O ministro também enfatizou a importância de que a Receita Federal e os órgãos de fiscalização do trabalho continuem atuando de forma ativa, garantindo o cumprimento das normas e prevenindo fraudes que prejudiquem a seguridade social e a arrecadação do FGTS.
Divergências e Perspectivas sobre a Pejotização
Durante a audiência, os debates mostraram divergências significativas entre auditores fiscais, entidades sindicais, associações empresariais e representantes da advocacia.
Riscos apontados por auditores fiscais e sindicatos
Auditores fiscais do trabalho e representantes de sindicatos alertaram que a pejotização tem sido usada como mecanismo de fraude à relação de emprego, prejudicando direitos trabalhistas básicos. Entre os problemas identificados estão:
- Transferência do risco econômico da empresa para o trabalhador, que perde proteção previdenciária e direitos do FGTS.
- Precarização do trabalho, com subordinação, habitualidade e pessoalidade mantidas, mas sem vínculo formal.
- Redução de oportunidades para jovens aprendizes e pessoas com deficiência, fragilizando políticas públicas de inclusão.
- Prejuízos ao princípio da solidariedade social, uma vez que o Estado arca com a previdência de forma indireta.
- Trabalhadores de baixa escolaridade, recebendo salários reduzidos, sujeitos à hipossuficiência econômica, com impactos diretos sobre a segurança jurídica do emprego.

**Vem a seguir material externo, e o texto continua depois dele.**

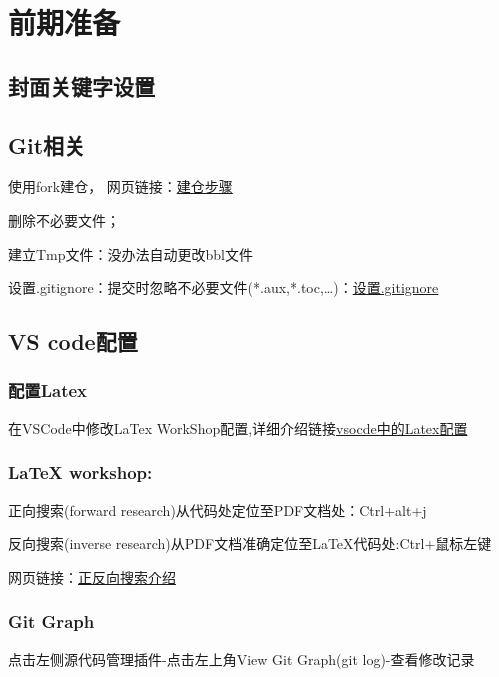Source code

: \documentclass[engineeringmaster]{hquThesis}
\begin{document}
\makecover
% 
% 

\frontmatter{
    
    \tableofcontents
}

\mainmatter
\chapter{前期准备}
\section{封面关键字设置}
\section{Git相关}
使用fork建仓，
网页链接：\href{https://docs.github.com/en/repositories/creating-and-managing-repositories/creating-a-template-repository}{建仓步骤}

删除不必要文件；

建立Tmp文件：没办法自动更改bbl文件

设置.gitignore：提交时忽略不必要文件(*.aux,*.toc,\dots)：\href{https://blog.csdn.net/hjc_042043/article/details/135965334}{设置.gitignore}
\section{VS code配置}
\subsection*{配置Latex}
在VSCode中修改LaTex WorkShop配置,详细介绍链接\href{https://zhuanlan.zhihu.com/p/166523064}{vsocde中的Latex配置}

\subsection*{LaTeX workshop: }

正向搜索(forward research)从代码处定位至PDF文档处：Ctrl+alt+j

反向搜索(inverse research)从PDF文档准确定位至LaTeX代码处:Ctrl+鼠标左键

网页链接：\href{https://github.com/James-Yu/LaTeX-Workshop/wiki/View#synctex}{正反向搜索介绍}
\subsection*{Git Graph}
点击左侧源代码管理插件-点击左上角View Git Graph(git log)-查看修改记录
\end{document}
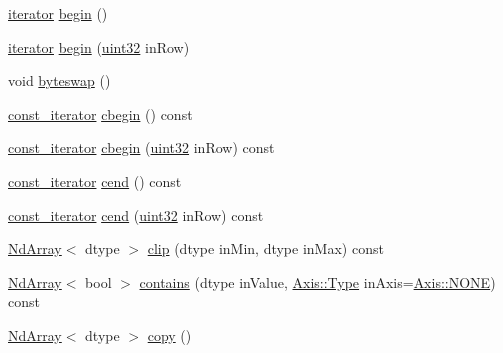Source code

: \begin{DoxyCompactItemize}
\item 
\mbox{\hyperlink{class_num_c_1_1_nd_array_a49cd61f019d7106a40ffdb9c3ee98f08}{iterator}} \mbox{\hyperlink{class_num_c_1_1_nd_array_a3bba56461121f422750bd6b7a69bd9c4}{begin}} ()
\item 
\mbox{\hyperlink{class_num_c_1_1_nd_array_a49cd61f019d7106a40ffdb9c3ee98f08}{iterator}} \mbox{\hyperlink{class_num_c_1_1_nd_array_a6cca558bd443f861482a6856980fc80f}{begin}} (\mbox{\hyperlink{namespace_num_c_ae685802ca6d3035f2b400b081e3953fa}{uint32}} in\+Row)
\item 
void \mbox{\hyperlink{class_num_c_1_1_nd_array_a847dd08abd0ccc23ee792ab503cf60c1}{byteswap}} ()
\item 
\mbox{\hyperlink{class_num_c_1_1_nd_array_a445cec326684b0066bddae07ba06eddf}{const\+\_\+iterator}} \mbox{\hyperlink{class_num_c_1_1_nd_array_ac80d7125ea62fcd159e40387c2389081}{cbegin}} () const
\item 
\mbox{\hyperlink{class_num_c_1_1_nd_array_a445cec326684b0066bddae07ba06eddf}{const\+\_\+iterator}} \mbox{\hyperlink{class_num_c_1_1_nd_array_a15d151b34c7fa94d5710f07fe2327663}{cbegin}} (\mbox{\hyperlink{namespace_num_c_ae685802ca6d3035f2b400b081e3953fa}{uint32}} in\+Row) const
\item 
\mbox{\hyperlink{class_num_c_1_1_nd_array_a445cec326684b0066bddae07ba06eddf}{const\+\_\+iterator}} \mbox{\hyperlink{class_num_c_1_1_nd_array_a7299d5d8949b5348dde9d05f96f20b59}{cend}} () const
\item 
\mbox{\hyperlink{class_num_c_1_1_nd_array_a445cec326684b0066bddae07ba06eddf}{const\+\_\+iterator}} \mbox{\hyperlink{class_num_c_1_1_nd_array_ab0ec9dc7cfc8b4aaf2b89a4d05832c73}{cend}} (\mbox{\hyperlink{namespace_num_c_ae685802ca6d3035f2b400b081e3953fa}{uint32}} in\+Row) const
\item 
\mbox{\hyperlink{class_num_c_1_1_nd_array}{Nd\+Array}}$<$ dtype $>$ \mbox{\hyperlink{class_num_c_1_1_nd_array_a0e01615d14c68380987be493adf55258}{clip}} (dtype in\+Min, dtype in\+Max) const
\item 
\mbox{\hyperlink{class_num_c_1_1_nd_array}{Nd\+Array}}$<$ bool $>$ \mbox{\hyperlink{class_num_c_1_1_nd_array_a539de1546f457bf67a4c61188d783504}{contains}} (dtype in\+Value, \mbox{\hyperlink{struct_num_c_1_1_axis_a8e689044ef1941a03482e730c5e7ebb3}{Axis\+::\+Type}} in\+Axis=\mbox{\hyperlink{struct_num_c_1_1_axis_a8e689044ef1941a03482e730c5e7ebb3a0ae033c4226f7184bf0050b101e7ed94}{Axis\+::\+N\+O\+NE}}) const
\item 
\mbox{\hyperlink{class_num_c_1_1_nd_array}{Nd\+Array}}$<$ dtype $>$ \mbox{\hyperlink{class_num_c_1_1_nd_array_a1cac8d729a4ea624fd4512fc51b331e9}{copy}} ()

\end{DoxyCompactItemize}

Os auditores alertaram ainda que, com a pejotização em massa, há um risco de fragilização da relação de trabalho, enfraquecendo a proteção social e ampliando a informalidade.
Defesa da livre iniciativa e flexibilização econômica
Entidades empresariais, como o Ministério do Empreendedorismo e Federações da Indústria, argumentaram que a pejotização legítima é um instrumento de autonomia profissional e modernização do mercado de trabalho. Entre os pontos destacados:
- Facilita a flexibilização das relações contratuais e a redução de custos de conformidade.
- Permite que micro e pequenas empresas, que enfrentam altos custos administrativos e tributários, sobrevivam no mercado.
- Contribui para o crescimento econômico, desde que não haja fraude à legislação trabalhista.
- Garantia de segurança jurídica e estímulo ao empreendedorismo, especialmente para trabalhadores autônomos e intelectuais.
Nessa perspectiva, argumentou-se que a fraude não pode ser presumida; deve haver elementos concretos que indiquem subordinação, pessoalidade e habitualidade para configurar vínculo empregatício.
A visão da OAB
O Conselho Federal da OAB destacou que o Tema 1389 impacta milhões de trabalhadores no Brasil. A entidade reforçou que:
- A Justiça do Trabalho é competente para julgar casos de fraude decorrentes da pejotização, conforme o art. 114 da Constituição Federal e a EC 45/2004.
- Não se pode afastar a Justiça especializada, pois ela possui experiência técnica para lidar com contratos trabalhistas irregulares.
- A audiência pública oferece um olhar plural e técnico, permitindo avaliar a realidade concreta sem generalizações.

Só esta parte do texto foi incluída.